A State-by-State Analysis of Income Trends
by Kathryn Larin and Elizabeth McNichol
Since the late 1970s, the changes in incomes experienced by different groups of families has varied significantly and substantially. From the late 1970s to the mid-1990s, the average incomes of the lowest-income families with children fell more than 20 percent nationwide, after adjustment for inflation. Over the same time period, the average real incomes of the middle fifth of families fell by over $700, a decline of about two percent. By contrast, the average incomes of high-income families increased by nearly 30 percent. As a result, income disparities between the top fifth of families and families at the bottom and the middle of the income distribution have grown substantially in almost every state over the past two decades.

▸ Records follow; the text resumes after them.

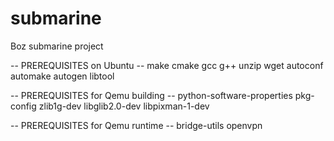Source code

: # submarine
Boz submarine project

-- PREREQUISITES on Ubuntu --
make cmake gcc g++ unzip wget 
autoconf automake autogen
libtool

-- PREREQUISITES for Qemu building --
python-software-properties
pkg-config
zlib1g-dev libglib2.0-dev libpixman-1-dev

-- PREREQUISITES for Qemu runtime --
bridge-utils
openvpn

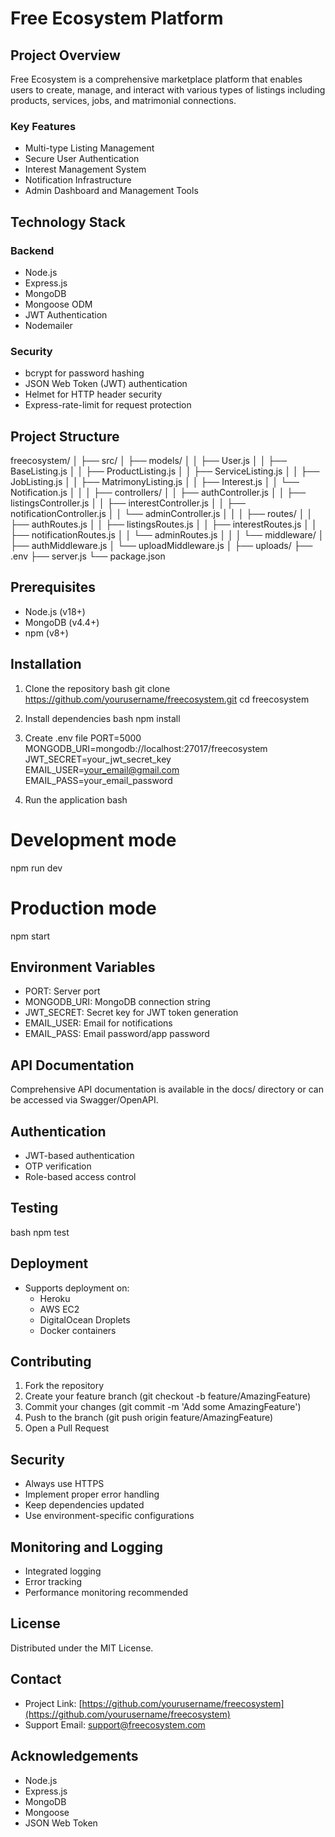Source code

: # Free Ecosystem Platform

## Project Overview

Free Ecosystem is a comprehensive marketplace platform that enables users to create, manage, and interact with various types of listings including products, services, jobs, and matrimonial connections.

### Key Features
- Multi-type Listing Management
- Secure User Authentication
- Interest Management System
- Notification Infrastructure
- Admin Dashboard and Management Tools

## Technology Stack

### Backend
- Node.js
- Express.js
- MongoDB
- Mongoose ODM
- JWT Authentication
- Nodemailer

### Security
- bcrypt for password hashing
- JSON Web Token (JWT) authentication
- Helmet for HTTP header security
- Express-rate-limit for request protection

## Project Structure
freecosystem/
│
├── src/
│   ├── models/
│   │   ├── User.js
│   │   ├── BaseListing.js
│   │   ├── ProductListing.js
│   │   ├── ServiceListing.js
│   │   ├── JobListing.js
│   │   ├── MatrimonyListing.js
│   │   ├── Interest.js
│   │   └── Notification.js
│   │
│   ├── controllers/
│   │   ├── authController.js
│   │   ├── listingsController.js
│   │   ├── interestController.js
│   │   ├── notificationController.js
│   │   └── adminController.js
│   │
│   ├── routes/
│   │   ├── authRoutes.js
│   │   ├── listingsRoutes.js
│   │   ├── interestRoutes.js
│   │   ├── notificationRoutes.js
│   │   └── adminRoutes.js
│   │
│   └── middleware/
│       ├── authMiddleware.js
│       └── uploadMiddleware.js
│
├── uploads/
├── .env
├── server.js
└── package.json


## Prerequisites
- Node.js (v18+)
- MongoDB (v4.4+)
- npm (v8+)

## Installation

1. Clone the repository
bash
git clone https://github.com/yourusername/freecosystem.git
cd freecosystem


2. Install dependencies
bash
npm install


3. Create .env file
PORT=5000
MONGODB_URI=mongodb://localhost:27017/freecosystem
JWT_SECRET=your_jwt_secret_key
EMAIL_USER=your_email@gmail.com
EMAIL_PASS=your_email_password


4. Run the application
bash
# Development mode
npm run dev

# Production mode
npm start


## Environment Variables
- PORT: Server port
- MONGODB_URI: MongoDB connection string
- JWT_SECRET: Secret key for JWT token generation
- EMAIL_USER: Email for notifications
- EMAIL_PASS: Email password/app password

## API Documentation
Comprehensive API documentation is available in the docs/ directory or can be accessed via Swagger/OpenAPI.

## Authentication
- JWT-based authentication
- OTP verification
- Role-based access control

## Testing
bash
npm test


## Deployment
- Supports deployment on:
  * Heroku
  * AWS EC2
  * DigitalOcean Droplets
  * Docker containers

## Contributing
1. Fork the repository
2. Create your feature branch (git checkout -b feature/AmazingFeature)
3. Commit your changes (git commit -m 'Add some AmazingFeature')
4. Push to the branch (git push origin feature/AmazingFeature)
5. Open a Pull Request

## Security
- Always use HTTPS
- Implement proper error handling
- Keep dependencies updated
- Use environment-specific configurations

## Monitoring and Logging
- Integrated logging
- Error tracking
- Performance monitoring recommended

## License
Distributed under the MIT License.

## Contact
- Project Link: [https://github.com/yourusername/freecosystem](https://github.com/yourusername/freecosystem)
- Support Email: support@freecosystem.com

## Acknowledgements
- Node.js
- Express.js
- MongoDB
- Mongoose
- JSON Web Token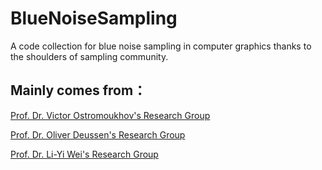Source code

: # BlueNoiseSampling


A code collection for blue noise sampling in computer graphics thanks to the shoulders of sampling community.


  
## Mainly comes from：

 [Prof. Dr. Victor Ostromoukhov's Research Group](https://perso.liris.cnrs.fr/victor.ostromoukhov/publications/publications_abstracts.html)
 
 [Prof. Dr. Oliver Deussen's Research Group](http://graphics.uni-konstanz.de/publikationen/)
 
 [Prof. Dr. Li-Yi Wei's Research Group](https://www.liyiwei.org/papers/)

Even the prolonged economic growth of the past several years has failed to reverse the long run trend toward increasing income inequality. Despite the extended period of generally positive economic developments, many middle- and lower-income families have faced stagnant or declining income levels. The most recent Census data reveal that the average incomes of families in the bottom three-fifths of the U.S. population are lower now than a decade ago. Only the top two-fifths of families have average incomes above the levels of the mid-1980s.
While the national trend toward increasing income inequality is clear, few analyses have focused on how this trend has varied by state and by region. This analysis examines trends in income inequality in each of the 50 states over the past two business cycles. The results are striking. In 48 states, the gap between the incomes of the richest 20 percent of families with children and the incomes of the poorest 20 percent of families with children is significantly wider than it was two decades ago.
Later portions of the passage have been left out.